In this context, it is interesting to note how Carr makes a thorough comparison between the 'traditional' terrorism, actions by individuals or small groups to assassinate major figures in order to provoke repression and/or revolt, and the more common post-war method of the 'urban guerrilla'. To the latter category belong groups like the Brigate Rosse and the Rote Armee Fraktion, but also the many attempts in Latin and Central America to overthrow hated dictatorhips through insurrection in urban areas. Carr does away with much mythologizing in this respect, emphasizing that despite the reputation of such groups, urban guerrilla movements have failed utterly to achieve their political aims far more often than they have succeeded, barely getting beyond the romantic ineffectiveness of the anarchists' "propaganda of the deed". Yet that is not to say that all such movements were futile, or that the propaganda of the deed does not exist. Although the author sometimes balances on the edge of cynicism, it is still better to have fought and lost than not to have fought at all (if one may paraphrase a common saying) in many of these cases, even if the losses are horrendous - after all, unchallenged dictatorships are no less ferocious for having little effective opposition. Also, as Carr shows very well in his work, opposition in one part of the world can inspire opposition in another, with many a 'terrorist' movement having taken inspiration from another and even copied their tactics. The recently defeated LTTE in Sri Lanka, for example, had been using suicide bombings long before these became a familiar part of the Intifada in the 1990s, and the romanticism of the European left-wing urban terrorists in turn inspired 'urban guerrillas' in Latin America and vice versa.

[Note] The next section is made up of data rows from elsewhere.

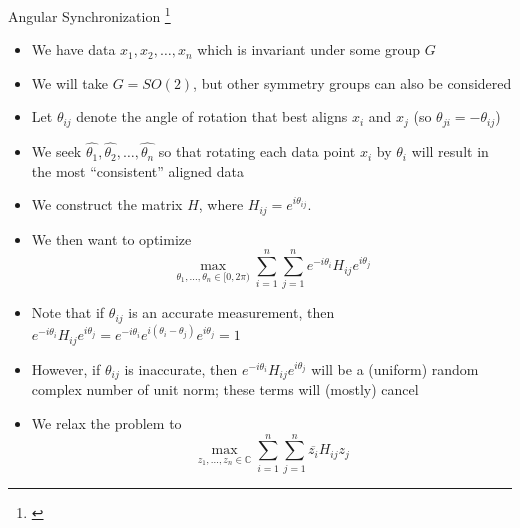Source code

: \begin{frame}{Angular Synchronization \let\thefootnote\relax\footnote{\cite{singer2011angular}}}

    {\scriptsize
    \begin{itemize}
        \item We have data $x_1, x_2, \dots, x_n$ which is invariant under some group $G$

        \item We will take $G = SO(2)$, but other symmetry groups can also be considered

        \item Let $\theta_{ij}$ denote the angle of rotation that best aligns $x_i$ and $x_j$ (so $\theta_{ji} = -\theta_{ij}$)

        \item We seek $\hat{\theta_1}, \hat{\theta_2}, \dots, \hat{\theta_n}$ so that rotating each data point $x_i$ by $\theta_i$ will result in the most ``consistent'' aligned data

        \item We construct the matrix $H$, where $H_{ij} = e^{i \theta_{ij}}$.

        \item We then want to optimize
        $$ \max_{\theta_1, \dots, \theta_n \in [0, 2\pi)} \sum_{i=1}^{n}\sum_{j=1}^{n} e^{-i \theta_i}H_{ij} e^{i \theta_j}$$


        \item Note that if $\theta_{ij}$ is an accurate measurement, then
        $e^{-i \theta_i}H_{ij} e^{i \theta_j} = e^{-i \theta_i}e^{i (\theta_i-\theta_j)} e^{i \theta_j} = 1$

        \item However, if $\theta_{ij}$ is inaccurate, then $e^{-i \theta_i}H_{ij} e^{i \theta_j}$ will be a (uniform) random complex number of unit norm; these terms will (mostly) cancel

        \item We relax the problem to
        $$\max_{z_1, \dots, z_n \in \mathbb{C}} \sum_{i=1}^{n}\sum_{j=1}^{n} \overline{z_i} H_{ij} z_j $$
    \end{itemize}
    \par}
\end{frame}

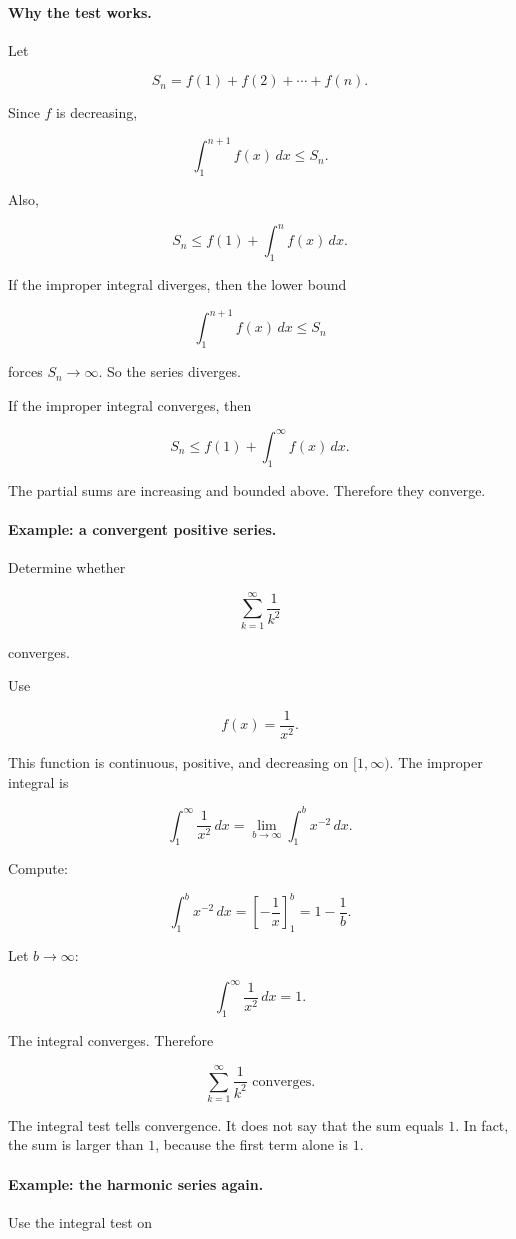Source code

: \paragraph{Why the test works.}
Let

\[
S_n=f(1)+f(2)+\cdots+f(n).
\]

Since \(f\) is decreasing,

\[
\int_1^{n+1} f(x)\,dx\le S_n.
\]

Also,

\[
S_n\le f(1)+\int_1^n f(x)\,dx.
\]

If the improper integral diverges, then the lower bound

\[
\int_1^{n+1} f(x)\,dx\le S_n
\]

forces \(S_n\to\infty\).  So the series diverges.

If the improper integral converges, then

\[
S_n\le f(1)+\int_1^{\infty}f(x)\,dx.
\]

The partial sums are increasing and bounded above.  Therefore they converge.

\paragraph{Example: a convergent positive series.}
Determine whether

\[
\sum_{k=1}^{\infty}\frac1{k^2}
\]

converges.

Use

\[
f(x)=\frac1{x^2}.
\]

This function is continuous, positive, and decreasing on \([1,\infty)\).  The improper
integral is

\[
\int_1^{\infty}\frac1{x^2}\,dx
=
\lim_{b\to\infty}\int_1^b x^{-2}\,dx.
\]

Compute:

\[
\int_1^b x^{-2}\,dx
=
\left[-\frac1x\right]_1^b
=
1-\frac1b.
\]

Let \(b\to\infty\):

\[
\int_1^{\infty}\frac1{x^2}\,dx=1.
\]

The integral converges.  Therefore

\[
\boxed{
\sum_{k=1}^{\infty}\frac1{k^2} \text{ converges.}
}
\]

The integral test tells convergence.  It does not say that the sum equals \(1\).  In fact,
the sum is larger than \(1\), because the first term alone is \(1\).

\paragraph{Example: the harmonic series again.}
Use the integral test on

Very wisely Matthew Carr does not neglect to study the methods and history of counter-insurgency either. He shows the hypocritical responses of repressive regimes, whether 'true' dictatorships or liberal ones like the Western governments, to the methods of terrorists which they forever decry as the deepest immorality and the vilest murder while they leave the groups they oppress little other choice through their overwhelming superiority of conventional arms. Such regular militaries kill far more people in every single conflict than terrorism and terrorist methods ever have, but because they favor the already powerful as tactic, they are not considered as criminal as the methods of insurgencies. As Carr emphasizes besides, counter-terrorism forces and the further repression by regimes from Algeria to Uzbekistan in the name of 'war on terror' have also been far more deadly than all modern terrorism combined. That is not to say that terrorism by religious fanatics or romantic fantasists is not to be taken seriously at all - as Marx pointed out after a Fenian group blew up a prison and killed many passersby, however sympathetic one can be to a particular movement, one cannot expect people to just sit still and let themselves be blown up for another's cause. But Carr underlines that we cannot allow an inanity like the 'war on terror' to frighten us into allowing our own governments endless more leeway in militarist, warlike responses at home or abroad, especially since they kill more people than terrorism does and thereby create whole generations worth of new terrorists, as proven in the case of the American support for the Mujahideen in Afghanistan.
The only disappointments of the book are that Carr's vignettes on the individual protagonists of various urban terorrist groups sometimes veer towards character assassination rather than useful analysis of terrorism as a method; it would have been preferable had he spent more time analyzing more different types of such insurgencies using terrorist methods and building more definite conclusions about their utility rather than their morality. Also, the last chapter somewhat pointlessly indulges various conspiratorial theories about the terrorist attacks on major US targets on the 11th of September, 2001. Speculation of this sort never does anyone any good, especially since it encourages people to think in terms of individual actions and spectacular events rather than effective strategies of resistance, whether they include terrorist methods or not, as his book should be concluding with. But other than that, this is a truly accessible and engaging history of terrorism and free of either the usual over-romanticizing or the usual excessive moralizing about the subject.